Why an array in the first place?
So, here is the quick fix, staying close to your code.
Taking all of the above into account, you could simplify to:
int hash(char const * string) {
int h = 0;
for (; *string; ++string) {
int index = tolower(*string) - 'a' + 1;
if ((index > 0) && (index < 27)) {
h += index;
}
}
return h;
}
When only hashing words with non special characters, you need to handle ignored words in the caller somehow.
char hash(char const * string, int * h) {
*h = 0;
for (; *string; ++string) {
int index = tolower(*string) - 'a' + 1;
if ((index > 0) && (index < 27)) {
*h += index;
} else {
return 0;
}
}
return 1;
}
That way you can use the return value to test if the word should be ignored.
Upvotes: 2
Reputation: 2785
change h=h+j
to h=h+j+1
and h=1
to h=0
.
Also you should free the allocated memory so include these lines just before return:
free(A);
free(a);
However I don't understand why so complicated code was written for such a simple task.

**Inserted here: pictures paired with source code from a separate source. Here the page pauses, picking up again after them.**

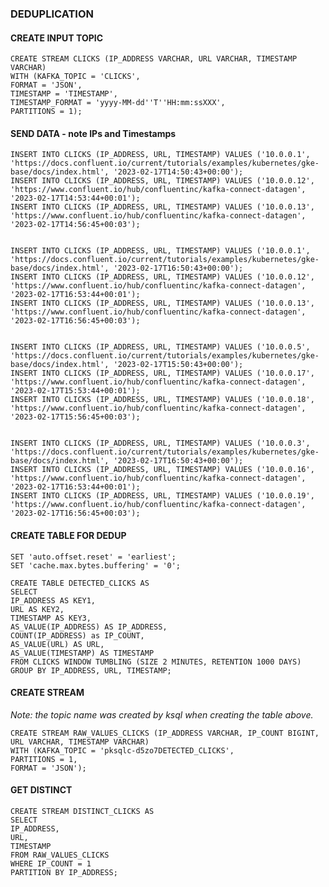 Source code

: ### DEDUPLICATION

#### CREATE INPUT TOPIC

    CREATE STREAM CLICKS (IP_ADDRESS VARCHAR, URL VARCHAR, TIMESTAMP VARCHAR)
    WITH (KAFKA_TOPIC = 'CLICKS',
    FORMAT = 'JSON',
    TIMESTAMP = 'TIMESTAMP',
    TIMESTAMP_FORMAT = 'yyyy-MM-dd''T''HH:mm:ssXXX',
    PARTITIONS = 1);

#### SEND DATA - note IPs and Timestamps

    INSERT INTO CLICKS (IP_ADDRESS, URL, TIMESTAMP) VALUES ('10.0.0.1', 'https://docs.confluent.io/current/tutorials/examples/kubernetes/gke-base/docs/index.html', '2023-02-17T14:50:43+00:00');
    INSERT INTO CLICKS (IP_ADDRESS, URL, TIMESTAMP) VALUES ('10.0.0.12', 'https://www.confluent.io/hub/confluentinc/kafka-connect-datagen', '2023-02-17T14:53:44+00:01');
    INSERT INTO CLICKS (IP_ADDRESS, URL, TIMESTAMP) VALUES ('10.0.0.13', 'https://www.confluent.io/hub/confluentinc/kafka-connect-datagen', '2023-02-17T14:56:45+00:03');
    
  
    INSERT INTO CLICKS (IP_ADDRESS, URL, TIMESTAMP) VALUES ('10.0.0.1', 'https://docs.confluent.io/current/tutorials/examples/kubernetes/gke-base/docs/index.html', '2023-02-17T16:50:43+00:00');
    INSERT INTO CLICKS (IP_ADDRESS, URL, TIMESTAMP) VALUES ('10.0.0.12', 'https://www.confluent.io/hub/confluentinc/kafka-connect-datagen', '2023-02-17T16:53:44+00:01');
    INSERT INTO CLICKS (IP_ADDRESS, URL, TIMESTAMP) VALUES ('10.0.0.13', 'https://www.confluent.io/hub/confluentinc/kafka-connect-datagen', '2023-02-17T16:56:45+00:03');

   
    INSERT INTO CLICKS (IP_ADDRESS, URL, TIMESTAMP) VALUES ('10.0.0.5', 'https://docs.confluent.io/current/tutorials/examples/kubernetes/gke-base/docs/index.html', '2023-02-17T15:50:43+00:00');
    INSERT INTO CLICKS (IP_ADDRESS, URL, TIMESTAMP) VALUES ('10.0.0.17', 'https://www.confluent.io/hub/confluentinc/kafka-connect-datagen', '2023-02-17T15:53:44+00:01');
    INSERT INTO CLICKS (IP_ADDRESS, URL, TIMESTAMP) VALUES ('10.0.0.18', 'https://www.confluent.io/hub/confluentinc/kafka-connect-datagen', '2023-02-17T15:56:45+00:03');


    INSERT INTO CLICKS (IP_ADDRESS, URL, TIMESTAMP) VALUES ('10.0.0.3', 'https://docs.confluent.io/current/tutorials/examples/kubernetes/gke-base/docs/index.html', '2023-02-17T16:50:43+00:00');
    INSERT INTO CLICKS (IP_ADDRESS, URL, TIMESTAMP) VALUES ('10.0.0.16', 'https://www.confluent.io/hub/confluentinc/kafka-connect-datagen', '2023-02-17T16:53:44+00:01');
    INSERT INTO CLICKS (IP_ADDRESS, URL, TIMESTAMP) VALUES ('10.0.0.19', 'https://www.confluent.io/hub/confluentinc/kafka-connect-datagen', '2023-02-17T16:56:45+00:03');

#### CREATE TABLE FOR DEDUP

    SET 'auto.offset.reset' = 'earliest';
    SET 'cache.max.bytes.buffering' = '0';
    
    CREATE TABLE DETECTED_CLICKS AS
    SELECT
    IP_ADDRESS AS KEY1,
    URL AS KEY2,
    TIMESTAMP AS KEY3,
    AS_VALUE(IP_ADDRESS) AS IP_ADDRESS,
    COUNT(IP_ADDRESS) as IP_COUNT,
    AS_VALUE(URL) AS URL,
    AS_VALUE(TIMESTAMP) AS TIMESTAMP
    FROM CLICKS WINDOW TUMBLING (SIZE 2 MINUTES, RETENTION 1000 DAYS)
    GROUP BY IP_ADDRESS, URL, TIMESTAMP; 

#### CREATE STREAM 

_Note: the topic name was created by ksql when creating the table above._

    CREATE STREAM RAW_VALUES_CLICKS (IP_ADDRESS VARCHAR, IP_COUNT BIGINT, URL VARCHAR, TIMESTAMP VARCHAR)
    WITH (KAFKA_TOPIC = 'pksqlc-d5zo7DETECTED_CLICKS',
    PARTITIONS = 1,
    FORMAT = 'JSON');

#### GET DISTINCT 

    CREATE STREAM DISTINCT_CLICKS AS
    SELECT
    IP_ADDRESS,
    URL,
    TIMESTAMP
    FROM RAW_VALUES_CLICKS
    WHERE IP_COUNT = 1
    PARTITION BY IP_ADDRESS;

A much simpler code can be written:
int hash(char *word)
{
int sum=0;
while(*word != '\0')
{
if(*word >='A' && *word < 'A'+26)
sum=sum+(*word -'A' + 1);
else if(*word >='a' && *word < 'a'+26)
sum=sum+(*word -'a' + 1);
else
return -1;
word++;
}
return sum;
}
Upvotes: 2
Reputation: 20244
I think that changing
int h = 1;
to
int h = 0;
and
h = h + j;
to
h = h + j + 1;
will fix the issue.
The one other problem is that you forgot to free the malloc
ed memory. Also, there is no need to cast the result of malloc
(and family) in C.
This
for (i = 0; i < strlen(word); i++) {
will call strlen
in every iteration of the loop. This will reduce the performance of your program. Use
int len = strlen(word);
for (i = 0; i < len; i++) {
instead, which is much faster as strlen
isn't called in every iteration. Lastly, sizeof(char)
is 1. So you can omit it.
Upvotes: 5